What you need to do
Read the data and repeat all of it exactly.

Source material
[Start of section]
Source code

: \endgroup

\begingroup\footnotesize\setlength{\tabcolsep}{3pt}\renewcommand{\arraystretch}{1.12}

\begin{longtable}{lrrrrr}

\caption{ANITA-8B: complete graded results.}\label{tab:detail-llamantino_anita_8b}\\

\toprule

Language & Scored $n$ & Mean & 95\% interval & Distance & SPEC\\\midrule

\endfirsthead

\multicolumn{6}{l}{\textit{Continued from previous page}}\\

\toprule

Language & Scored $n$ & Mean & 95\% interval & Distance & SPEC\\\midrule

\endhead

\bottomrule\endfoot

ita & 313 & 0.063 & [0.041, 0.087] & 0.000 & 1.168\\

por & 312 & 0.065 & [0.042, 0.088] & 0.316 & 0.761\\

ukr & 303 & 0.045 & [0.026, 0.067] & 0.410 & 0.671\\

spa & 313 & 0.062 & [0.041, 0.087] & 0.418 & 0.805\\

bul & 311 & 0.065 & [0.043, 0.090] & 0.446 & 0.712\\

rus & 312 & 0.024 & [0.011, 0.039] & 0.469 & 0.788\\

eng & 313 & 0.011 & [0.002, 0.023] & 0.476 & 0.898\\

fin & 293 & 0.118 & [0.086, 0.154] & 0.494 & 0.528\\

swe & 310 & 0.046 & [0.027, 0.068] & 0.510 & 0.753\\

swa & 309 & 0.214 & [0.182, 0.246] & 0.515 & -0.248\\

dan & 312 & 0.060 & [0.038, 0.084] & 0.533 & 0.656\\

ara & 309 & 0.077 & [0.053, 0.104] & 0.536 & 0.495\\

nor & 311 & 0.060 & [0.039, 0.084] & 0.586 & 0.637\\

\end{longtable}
[End of section]
Problem solution
Source code

: \endgroup

\begingroup\footnotesize\setlength{\tabcolsep}{3pt}\renewcommand{\arraystretch}{1.12}

\begin{longtable}{lrrrrr}

\caption{ANITA-8B: complete graded results.}\label{tab:detail-llamantino_anita_8b}\\

\toprule

Language & Scored $n$ & Mean & 95\% interval & Distance & SPEC\\\midrule

\endfirsthead

\multicolumn{6}{l}{\textit{Continued from previous page}}\\

\toprule

Language & Scored $n$ & Mean & 95\% interval & Distance & SPEC\\\midrule

\endhead

\bottomrule\endfoot

ita & 313 & 0.063 & [0.041, 0.087] & 0.000 & 1.168\\

por & 312 & 0.065 & [0.042, 0.088] & 0.316 & 0.761\\

ukr & 303 & 0.045 & [0.026, 0.067] & 0.410 & 0.671\\

spa & 313 & 0.062 & [0.041, 0.087] & 0.418 & 0.805\\

bul & 311 & 0.065 & [0.043, 0.090] & 0.446 & 0.712\\

rus & 312 & 0.024 & [0.011, 0.039] & 0.469 & 0.788\\

eng & 313 & 0.011 & [0.002, 0.023] & 0.476 & 0.898\\

fin & 293 & 0.118 & [0.086, 0.154] & 0.494 & 0.528\\

swe & 310 & 0.046 & [0.027, 0.068] & 0.510 & 0.753\\

swa & 309 & 0.214 & [0.182, 0.246] & 0.515 & -0.248\\

dan & 312 & 0.060 & [0.038, 0.084] & 0.533 & 0.656\\

ara & 309 & 0.077 & [0.053, 0.104] & 0.536 & 0.495\\

nor & 311 & 0.060 & [0.039, 0.084] & 0.586 & 0.637\\

\end{longtable}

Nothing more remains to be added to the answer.